▶ **GOAL OF THE EXERCISE**
Starting at the line that has "- [http://shashankmehta.in](http://shashankmehta.in)" and stopping after the line that has "- [https://shijualex.in](https://shijualex.in)", reproduce the listing below exactly; omit everything else.
******
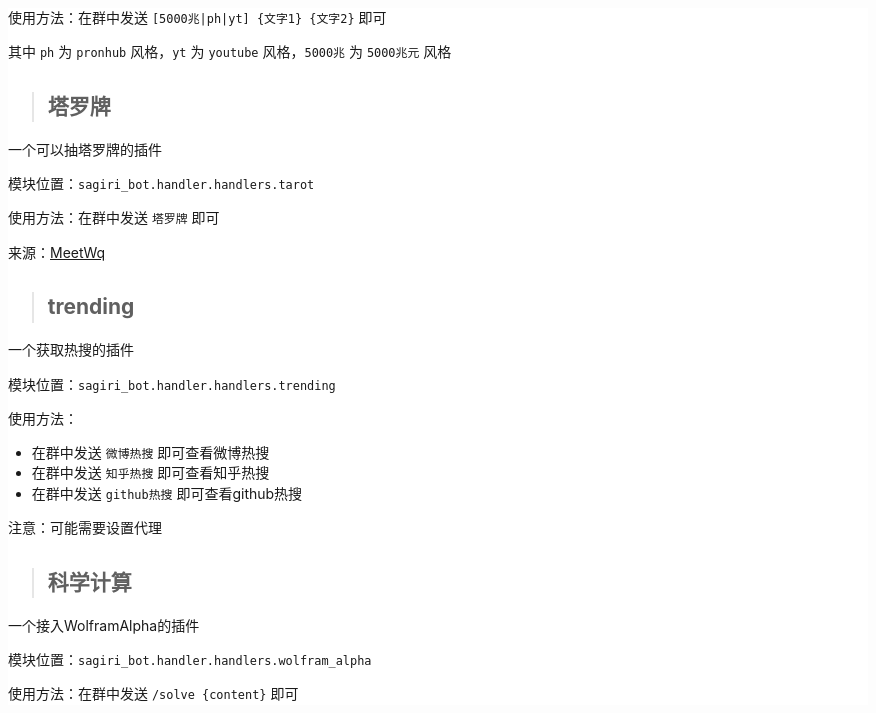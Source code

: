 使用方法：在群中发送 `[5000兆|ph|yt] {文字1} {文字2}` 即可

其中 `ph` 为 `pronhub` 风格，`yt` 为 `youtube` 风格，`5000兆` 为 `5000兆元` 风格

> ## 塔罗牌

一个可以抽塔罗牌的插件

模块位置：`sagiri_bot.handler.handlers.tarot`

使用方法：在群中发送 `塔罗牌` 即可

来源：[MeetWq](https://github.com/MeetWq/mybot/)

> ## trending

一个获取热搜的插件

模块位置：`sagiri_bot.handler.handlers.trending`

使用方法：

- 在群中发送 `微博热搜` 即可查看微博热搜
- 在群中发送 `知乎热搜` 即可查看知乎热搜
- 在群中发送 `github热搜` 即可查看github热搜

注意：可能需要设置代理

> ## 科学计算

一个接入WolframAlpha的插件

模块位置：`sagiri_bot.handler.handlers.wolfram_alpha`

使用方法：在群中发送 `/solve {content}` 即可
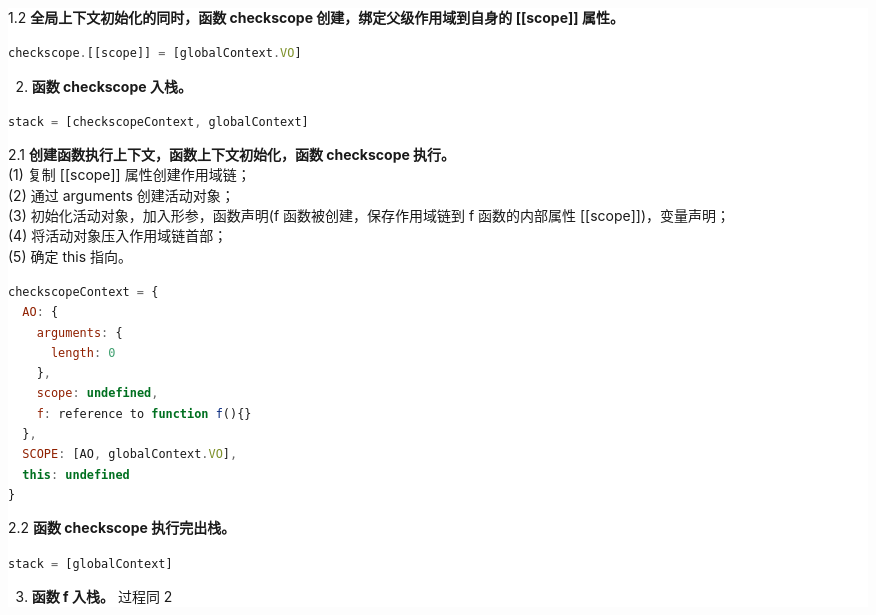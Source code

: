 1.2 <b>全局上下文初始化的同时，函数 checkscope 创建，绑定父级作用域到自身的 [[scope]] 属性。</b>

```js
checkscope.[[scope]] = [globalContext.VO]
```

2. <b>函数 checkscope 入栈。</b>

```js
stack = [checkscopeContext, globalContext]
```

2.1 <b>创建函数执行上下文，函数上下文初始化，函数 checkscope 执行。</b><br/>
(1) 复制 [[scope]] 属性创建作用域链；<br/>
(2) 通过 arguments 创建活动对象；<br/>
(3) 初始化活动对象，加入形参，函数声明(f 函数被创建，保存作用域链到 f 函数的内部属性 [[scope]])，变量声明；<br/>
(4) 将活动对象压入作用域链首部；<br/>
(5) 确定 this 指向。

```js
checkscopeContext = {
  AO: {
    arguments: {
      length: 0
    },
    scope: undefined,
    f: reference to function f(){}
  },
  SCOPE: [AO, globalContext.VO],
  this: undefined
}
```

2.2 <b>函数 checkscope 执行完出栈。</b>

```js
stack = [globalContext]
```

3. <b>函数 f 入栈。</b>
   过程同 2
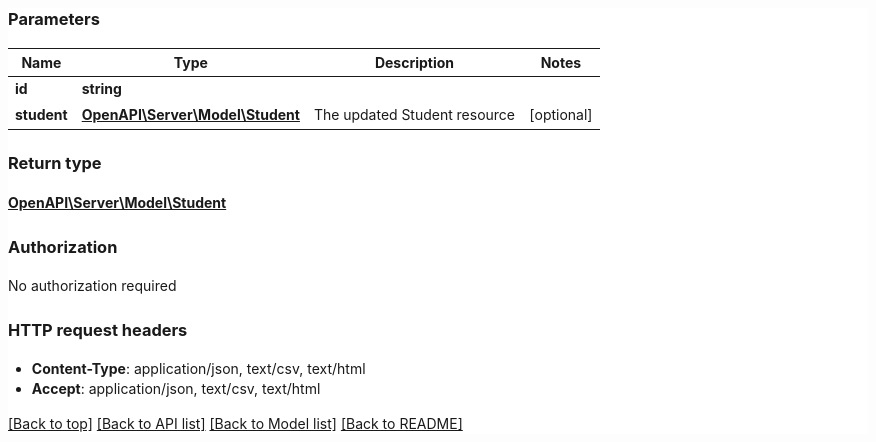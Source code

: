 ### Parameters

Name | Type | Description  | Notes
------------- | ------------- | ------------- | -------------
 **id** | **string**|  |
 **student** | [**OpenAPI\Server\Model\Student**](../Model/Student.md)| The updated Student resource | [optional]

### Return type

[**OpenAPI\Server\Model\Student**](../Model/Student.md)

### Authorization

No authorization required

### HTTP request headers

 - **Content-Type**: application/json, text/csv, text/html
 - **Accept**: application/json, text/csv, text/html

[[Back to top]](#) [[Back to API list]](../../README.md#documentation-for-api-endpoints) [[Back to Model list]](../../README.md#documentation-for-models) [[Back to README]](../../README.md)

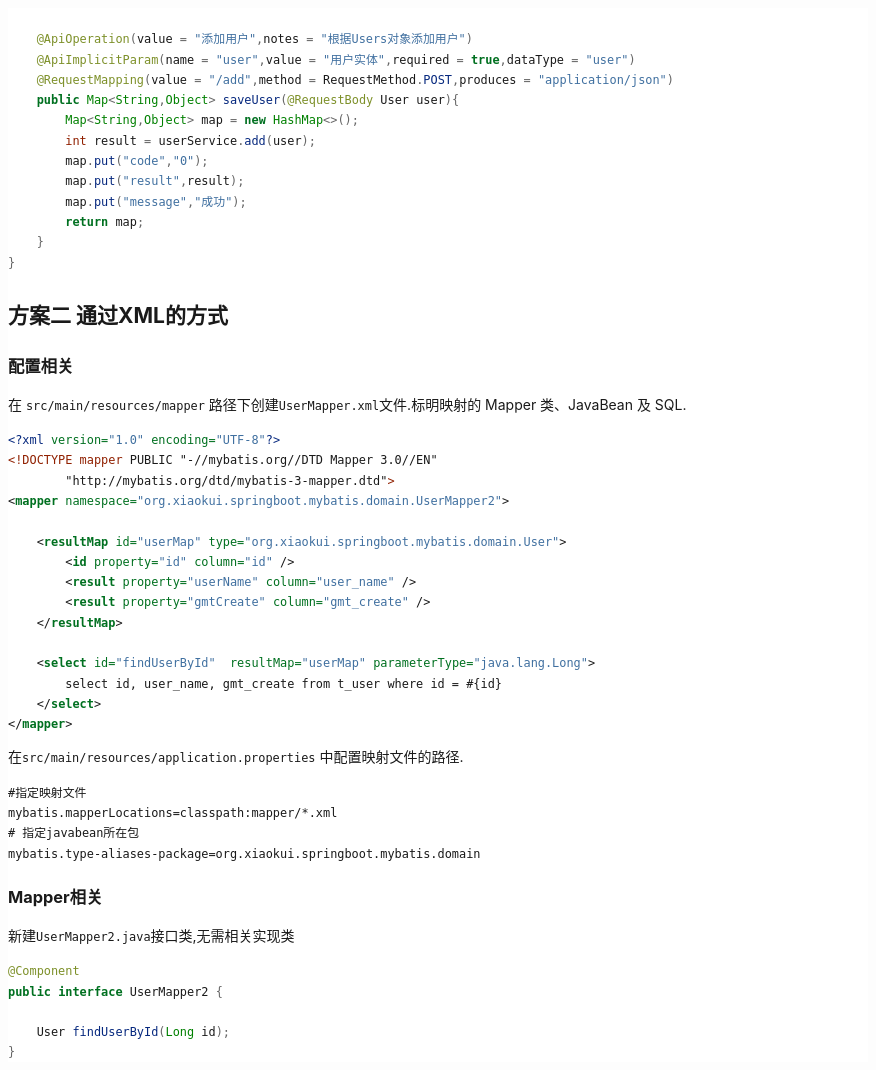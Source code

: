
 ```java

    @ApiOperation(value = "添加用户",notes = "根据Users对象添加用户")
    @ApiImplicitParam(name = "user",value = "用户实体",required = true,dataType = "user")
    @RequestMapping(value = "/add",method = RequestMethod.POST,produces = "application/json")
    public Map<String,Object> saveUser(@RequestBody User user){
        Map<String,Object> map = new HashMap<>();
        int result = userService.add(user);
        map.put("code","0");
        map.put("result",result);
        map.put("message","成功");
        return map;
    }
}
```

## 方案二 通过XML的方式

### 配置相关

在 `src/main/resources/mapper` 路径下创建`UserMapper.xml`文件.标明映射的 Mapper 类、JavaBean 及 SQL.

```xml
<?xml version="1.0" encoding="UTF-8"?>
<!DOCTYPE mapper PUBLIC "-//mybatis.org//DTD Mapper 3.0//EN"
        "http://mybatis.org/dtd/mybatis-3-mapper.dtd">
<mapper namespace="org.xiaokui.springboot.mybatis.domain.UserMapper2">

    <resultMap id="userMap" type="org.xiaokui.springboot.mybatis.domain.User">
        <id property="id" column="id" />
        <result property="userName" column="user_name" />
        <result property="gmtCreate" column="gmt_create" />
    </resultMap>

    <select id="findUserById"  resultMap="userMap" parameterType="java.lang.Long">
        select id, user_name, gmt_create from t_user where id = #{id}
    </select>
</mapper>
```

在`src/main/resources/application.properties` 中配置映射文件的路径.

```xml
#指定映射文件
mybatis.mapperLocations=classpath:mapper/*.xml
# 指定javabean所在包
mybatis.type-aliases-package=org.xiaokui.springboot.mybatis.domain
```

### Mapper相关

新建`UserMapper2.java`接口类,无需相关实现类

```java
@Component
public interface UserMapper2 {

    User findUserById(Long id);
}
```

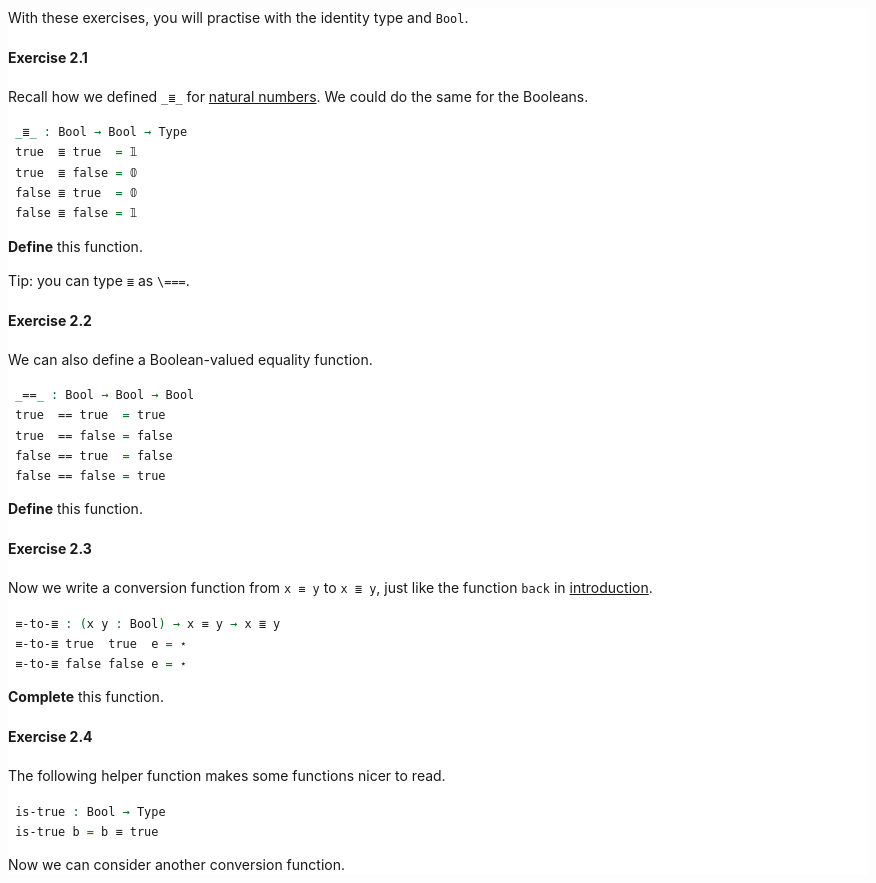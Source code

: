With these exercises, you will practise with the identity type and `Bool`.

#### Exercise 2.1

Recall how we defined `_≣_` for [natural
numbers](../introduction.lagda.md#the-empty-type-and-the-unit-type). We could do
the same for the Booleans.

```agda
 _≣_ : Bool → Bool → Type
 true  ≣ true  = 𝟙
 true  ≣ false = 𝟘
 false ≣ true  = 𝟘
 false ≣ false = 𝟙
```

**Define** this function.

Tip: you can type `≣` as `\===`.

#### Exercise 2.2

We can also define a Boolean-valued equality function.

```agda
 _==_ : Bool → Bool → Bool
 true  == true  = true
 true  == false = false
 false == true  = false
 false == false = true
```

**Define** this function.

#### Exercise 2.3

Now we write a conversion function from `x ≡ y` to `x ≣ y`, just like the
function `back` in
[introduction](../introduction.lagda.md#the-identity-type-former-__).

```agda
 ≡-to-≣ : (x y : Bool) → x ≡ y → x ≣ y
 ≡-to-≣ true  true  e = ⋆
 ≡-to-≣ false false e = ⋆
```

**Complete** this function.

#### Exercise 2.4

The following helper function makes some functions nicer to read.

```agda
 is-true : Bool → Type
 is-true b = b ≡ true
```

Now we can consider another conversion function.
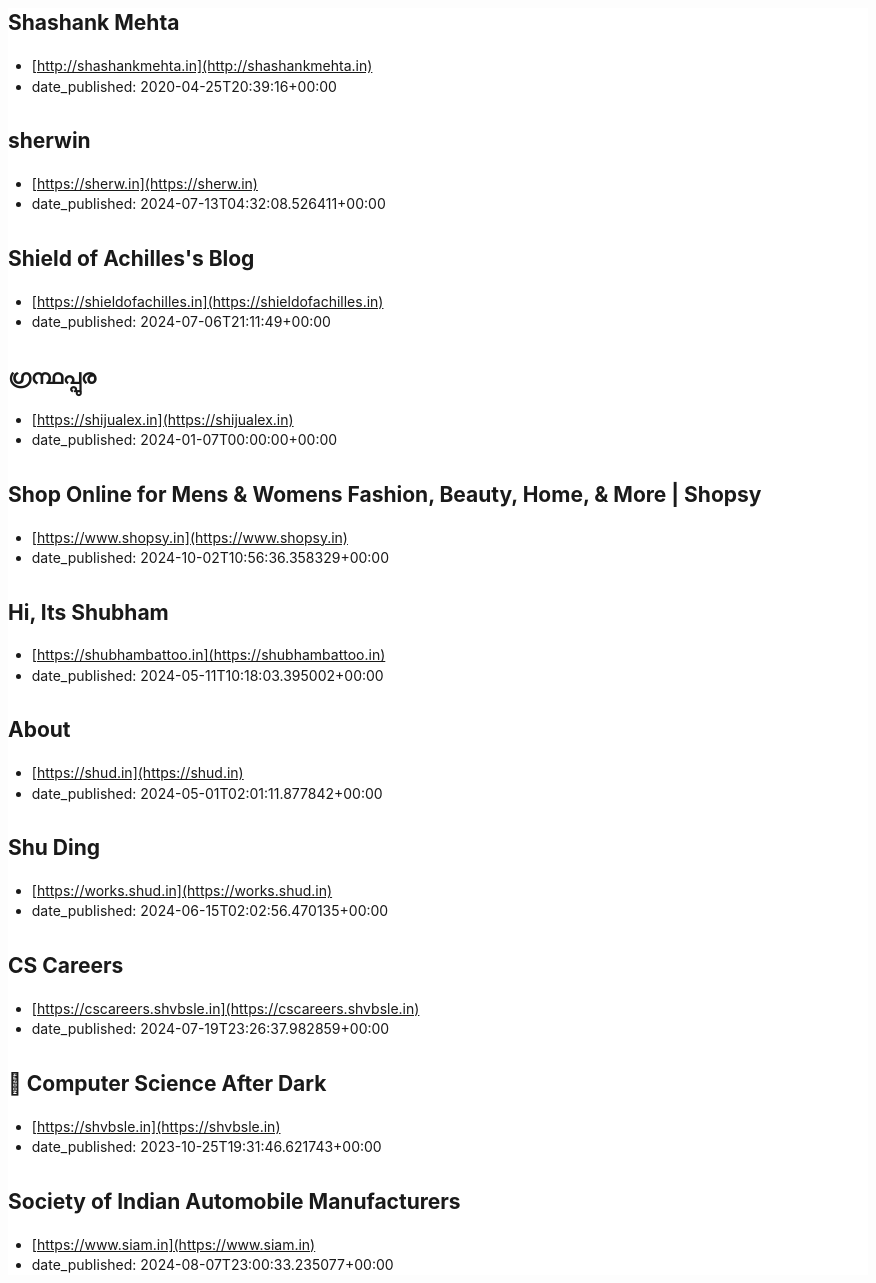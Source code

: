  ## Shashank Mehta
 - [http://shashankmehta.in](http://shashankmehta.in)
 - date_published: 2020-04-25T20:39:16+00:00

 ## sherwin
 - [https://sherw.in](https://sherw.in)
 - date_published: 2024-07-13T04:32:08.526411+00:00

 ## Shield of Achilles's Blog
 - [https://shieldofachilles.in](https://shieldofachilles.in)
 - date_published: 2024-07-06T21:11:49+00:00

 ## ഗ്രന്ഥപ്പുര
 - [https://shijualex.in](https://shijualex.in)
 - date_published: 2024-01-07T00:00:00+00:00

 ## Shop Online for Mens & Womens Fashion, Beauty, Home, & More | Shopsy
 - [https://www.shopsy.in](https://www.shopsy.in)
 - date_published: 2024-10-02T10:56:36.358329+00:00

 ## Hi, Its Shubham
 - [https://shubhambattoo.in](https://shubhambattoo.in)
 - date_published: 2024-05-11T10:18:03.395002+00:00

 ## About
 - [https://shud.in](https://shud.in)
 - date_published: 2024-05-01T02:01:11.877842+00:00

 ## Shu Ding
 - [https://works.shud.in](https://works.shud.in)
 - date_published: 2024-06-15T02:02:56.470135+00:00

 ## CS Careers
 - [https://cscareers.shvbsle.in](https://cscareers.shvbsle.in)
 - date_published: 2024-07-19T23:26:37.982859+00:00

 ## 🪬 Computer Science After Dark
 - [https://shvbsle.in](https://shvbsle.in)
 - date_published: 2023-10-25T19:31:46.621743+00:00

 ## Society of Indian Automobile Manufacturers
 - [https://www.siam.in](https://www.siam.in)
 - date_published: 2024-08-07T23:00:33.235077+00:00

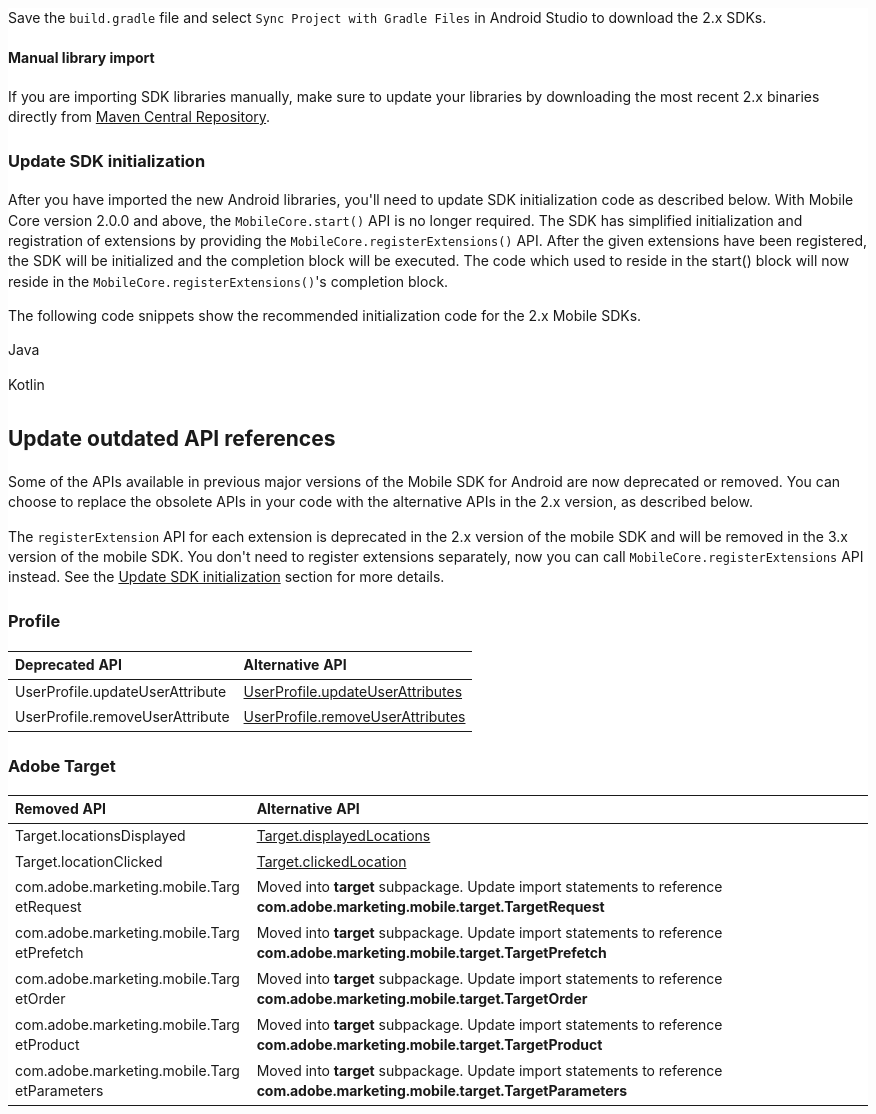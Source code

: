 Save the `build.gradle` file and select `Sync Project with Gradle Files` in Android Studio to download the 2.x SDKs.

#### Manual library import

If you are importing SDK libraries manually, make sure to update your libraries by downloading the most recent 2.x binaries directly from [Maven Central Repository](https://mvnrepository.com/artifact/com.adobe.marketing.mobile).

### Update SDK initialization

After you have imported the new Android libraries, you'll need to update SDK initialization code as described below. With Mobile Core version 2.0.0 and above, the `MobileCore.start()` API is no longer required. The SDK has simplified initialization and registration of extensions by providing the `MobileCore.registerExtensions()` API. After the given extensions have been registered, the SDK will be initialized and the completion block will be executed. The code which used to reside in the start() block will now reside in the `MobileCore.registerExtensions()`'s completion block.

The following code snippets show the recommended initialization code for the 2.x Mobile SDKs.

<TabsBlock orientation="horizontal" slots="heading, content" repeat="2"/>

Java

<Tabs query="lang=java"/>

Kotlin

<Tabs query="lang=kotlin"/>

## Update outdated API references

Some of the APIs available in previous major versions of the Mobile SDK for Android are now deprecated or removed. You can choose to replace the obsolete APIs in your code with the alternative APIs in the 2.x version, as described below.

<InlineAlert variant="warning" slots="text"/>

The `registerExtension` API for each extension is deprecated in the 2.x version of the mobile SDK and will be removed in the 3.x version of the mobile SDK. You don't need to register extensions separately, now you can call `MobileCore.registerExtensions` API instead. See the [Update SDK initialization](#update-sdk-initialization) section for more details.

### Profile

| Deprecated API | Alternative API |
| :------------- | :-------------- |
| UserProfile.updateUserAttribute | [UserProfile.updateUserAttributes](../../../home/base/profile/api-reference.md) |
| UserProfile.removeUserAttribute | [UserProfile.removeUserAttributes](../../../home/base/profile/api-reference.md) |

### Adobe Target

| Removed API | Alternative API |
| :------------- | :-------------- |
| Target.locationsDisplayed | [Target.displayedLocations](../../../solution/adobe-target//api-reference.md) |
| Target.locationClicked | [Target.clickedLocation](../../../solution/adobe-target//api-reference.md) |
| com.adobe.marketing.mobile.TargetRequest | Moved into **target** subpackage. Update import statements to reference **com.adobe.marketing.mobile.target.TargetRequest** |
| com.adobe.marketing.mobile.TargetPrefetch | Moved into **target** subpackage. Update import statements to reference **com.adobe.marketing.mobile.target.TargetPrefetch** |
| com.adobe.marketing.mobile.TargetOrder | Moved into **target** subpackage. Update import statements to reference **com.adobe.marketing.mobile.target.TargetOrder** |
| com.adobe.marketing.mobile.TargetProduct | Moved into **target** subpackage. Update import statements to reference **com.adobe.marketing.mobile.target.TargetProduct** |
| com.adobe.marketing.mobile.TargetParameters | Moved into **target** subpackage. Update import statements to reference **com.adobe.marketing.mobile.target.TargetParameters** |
******
▶ **EXPECTED ANSWER**
 - [http://shashankmehta.in](http://shashankmehta.in)
 - date_published: 2020-04-25T20:39:16+00:00

 ## sherwin
 - [https://sherw.in](https://sherw.in)
 - date_published: 2024-07-13T04:32:08.526411+00:00

 ## Shield of Achilles's Blog
 - [https://shieldofachilles.in](https://shieldofachilles.in)
 - date_published: 2024-07-06T21:11:49+00:00

 ## ഗ്രന്ഥപ്പുര
 - [https://shijualex.in](https://shijualex.in)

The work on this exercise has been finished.